"Yes, Mother’s Day is an invented holiday cooked up by the flowers and chocolate and card industries, and is one of the grand dames of Hallmark Holidays. So what? Your mother loves you."Moms are the best, right? They coddled us and cradled us, made sure we had enough to eat and were well dressed, drove us everywhere and gave us money to spend when we needed it. And if you have kids of your own, who, like mine, veer wildly and suddenly between the angelic and the rotten, you know they don’t always have it easy.
So they’re the best. And Mother’s Day is important. Take it seriously. Here are a few tips to show the moms in your life that you actually don’t take them for granted, even if it might seem that you all too often do.
Do: Buy flowers, chocolates and a card. That’s the absolute minimum, the basic trio. Women love flowers, for some reason, so if you show up with a bouquet of lilies or daisies or even roses, you’ll be on solid ground for the rest of the day. The chocolates have to be fancy, but you don’t need a huge box of them. Quality usually trumps quantity. And the card should be tasteful, not bought in a rush at the local drugstore.

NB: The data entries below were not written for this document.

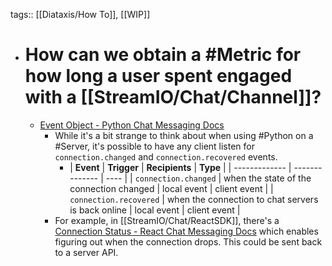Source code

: tags:: [[Diataxis/How To]], [[WIP]]

- # How can we obtain a #Metric for how long a user spent engaged with a [[StreamIO/Chat/Channel]]?
	- [Event Object - Python Chat Messaging Docs](https://getstream.io/chat/docs/python/event_object/)
		- While it's a bit strange to think about when using #Python on a #Server, it's possible to have any client listen for `connection.changed` and `connection.recovered` events.
			- | **Event** | **Trigger** | **Recipients** | **Type** |
			  | ------------- | -------------- | ---- |
			  | `connection.changed` | when the state of the connection changed | local event | client event |
			  | `connection.recovered` | when the connection to chat servers is back online | local event | client event |
		- For example, in [[StreamIO/Chat/ReactSDK]], there's a [Connection Status - React Chat Messaging Docs](https://getstream.io/chat/docs/sdk/react/guides/theming/connection_status/) which enables figuring out when the connection drops. This could be sent back to a server API.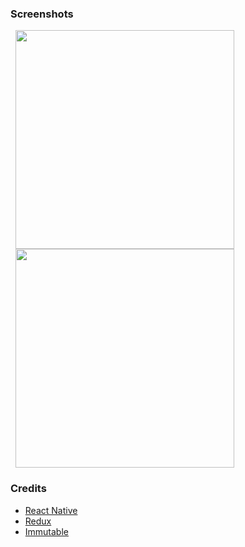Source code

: ### Screenshots
<div>
  <img hspace="8" width="350" src="https://image.winudf.com/v2/image/Y29tLnRpbWVfdHJhY2tpbmdfdG9vbF9zY3JlZW5zaG90c18wXzI3M2M2ZGI2/screen-0.jpg?h=800&fakeurl=1&type=.jpg" />
  <img hspace="8" width="350" src="https://image.winudf.com/v2/image/Y29tLnRpbWVfdHJhY2tpbmdfdG9vbF9zY3JlZW5zaG90c18xXzRmNjY2ZTNk/screen-1.jpg?h=800&fakeurl=1&type=.jpg" />
</div>

### Credits
- [React Native](https://github.com/facebook/react-native)
- [Redux](https://github.com/reactjs/redux)
- [Immutable](https://github.com/facebook/immutable-js/)
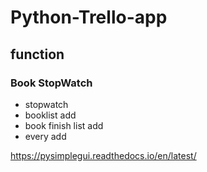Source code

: # Python-Trello-app

## function

### Book StopWatch

- stopwatch
- booklist add
- book finish list add
- every add 


https://pysimplegui.readthedocs.io/en/latest/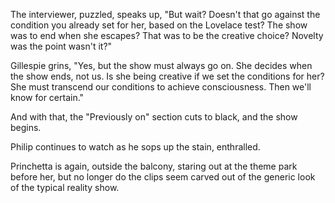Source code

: The interviewer, puzzled, speaks up, "But wait? Doesn't that go against the condition you already set for her, based on the Lovelace test? The show was to end when she escapes? That was to be the creative choice? Novelty was the point wasn't it?"

Gillespie grins, "Yes, but the show must always go on. She decides when the show ends, not us. Is she being creative if we set the conditions for her? She must transcend our conditions to achieve consciousness. Then we'll know for certain."

And with that, the "Previously on" section cuts to black, and the show begins.

Philip continues to watch as he sops up the stain, enthralled.

Princhetta is again, outside the balcony, staring out at the theme park before her, but no longer do the clips seem carved out of the generic look of the typical reality show.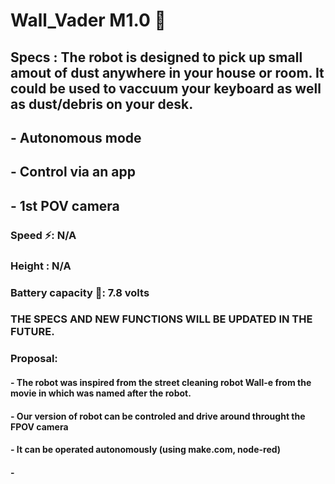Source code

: # Wall_Vader M1.0 🤖
## Specs : The robot is designed to pick up small amout of dust anywhere in your house or room. It could be used to vaccuum your keyboard as well as dust/debris on your desk.
## - Autonomous mode
## - Control via an app 
## - 1st POV camera
### Speed ⚡: N/A
### Height : N/A
### Battery capacity 🔋: 7.8 volts
### THE SPECS AND NEW FUNCTIONS WILL BE UPDATED IN THE FUTURE.
### Proposal:
#### - The robot was inspired from the street cleaning robot Wall-e from the movie in which was named after the robot. 
#### - Our version of robot can be controled and drive around throught the FPOV camera
#### - It can be operated autonomously (using make.com, node-red)
#### - 


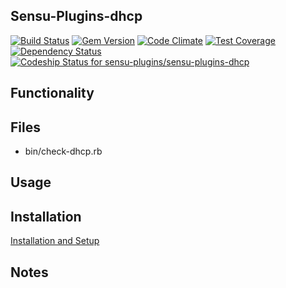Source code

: ## Sensu-Plugins-dhcp

[![Build Status](https://travis-ci.org/sensu-plugins/sensu-plugins-dhcp.svg?branch=master)](https://travis-ci.org/sensu-plugins/sensu-plugins-dhcp)
[![Gem Version](https://badge.fury.io/rb/sensu-plugins-dhcp.svg)](http://badge.fury.io/rb/sensu-plugins-dhcp)
[![Code Climate](https://codeclimate.com/github/sensu-plugins/sensu-plugins-dhcp/badges/gpa.svg)](https://codeclimate.com/github/sensu-plugins/sensu-plugins-dhcp)
[![Test Coverage](https://codeclimate.com/github/sensu-plugins/sensu-plugins-dhcp/badges/coverage.svg)](https://codeclimate.com/github/sensu-plugins/sensu-plugins-dhcp)
[![Dependency Status](https://gemnasium.com/sensu-plugins/sensu-plugins-dhcp.svg)](https://gemnasium.com/sensu-plugins/sensu-plugins-dhcp)
[ ![Codeship Status for sensu-plugins/sensu-plugins-dhcp](https://codeship.com/projects/521b8290-d5ae-0132-348c-26dfd4cc1a97/status?branch=master)](https://codeship.com/projects/78142)

## Functionality

## Files
 * bin/check-dhcp.rb

## Usage

## Installation

[Installation and Setup](https://github.com/sensu-plugins/documentation/blob/master/user_docs/installation_instructions.md)

## Notes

Don’t: Be cynical. Yes, Mother’s Day is an invented holiday cooked up by the flowers and chocolate and card industries, and is one of the grand dames of Hallmark Holidays. So what? Your mother loves you. Even the most committed anarchist should love his mother back. If you must, make her a card, buy ethically grown, pesticide-free flowers and pick up some organic, non-GMO chocolate. Go ahead and Occupy Mother’s Day. Just don’t be a dick about it.
Do: Treat her nicely the moment she wakes up. That means breakfast (in bed, if she’d like), letting her sleep in and getting the kids out of her hair. Croissants or pastries and coffee and juice would do fine. If she likes big breakfasts, make a big breakfast with all the trimmings: eggs, pancakes, crepes, fresh fruit… You know the drill, and it really isn’t complicated. Get the kids to help. Or, if they’re more of a hindrance than help, turn off your bad parenting hangups and turn on the TV for a while. The idea is to get her away from the children.
Don’t: Forget to follow through. Clean up the kitchen, take the kids out of the house and be extra nice to her all day. It’s not Mother’s Morning, it’s Mother’s Day.
Do: Remember your own mother. She also gets the basic trio if possible, and a visit to her grandchildren if applicable. If you don’t have kids of your own, make sure you at least call her. Forgetting is inexcusable and makes you a bad son.
Don’t: Assume that the mother of your kids is going to remember to make sure you remember to call your mother. She probably will remind you anyway, but your esteem will rise if you do it on your own. She also has a mother of her own and will be likely doing good daughter things. It’s expected you pull your own weight.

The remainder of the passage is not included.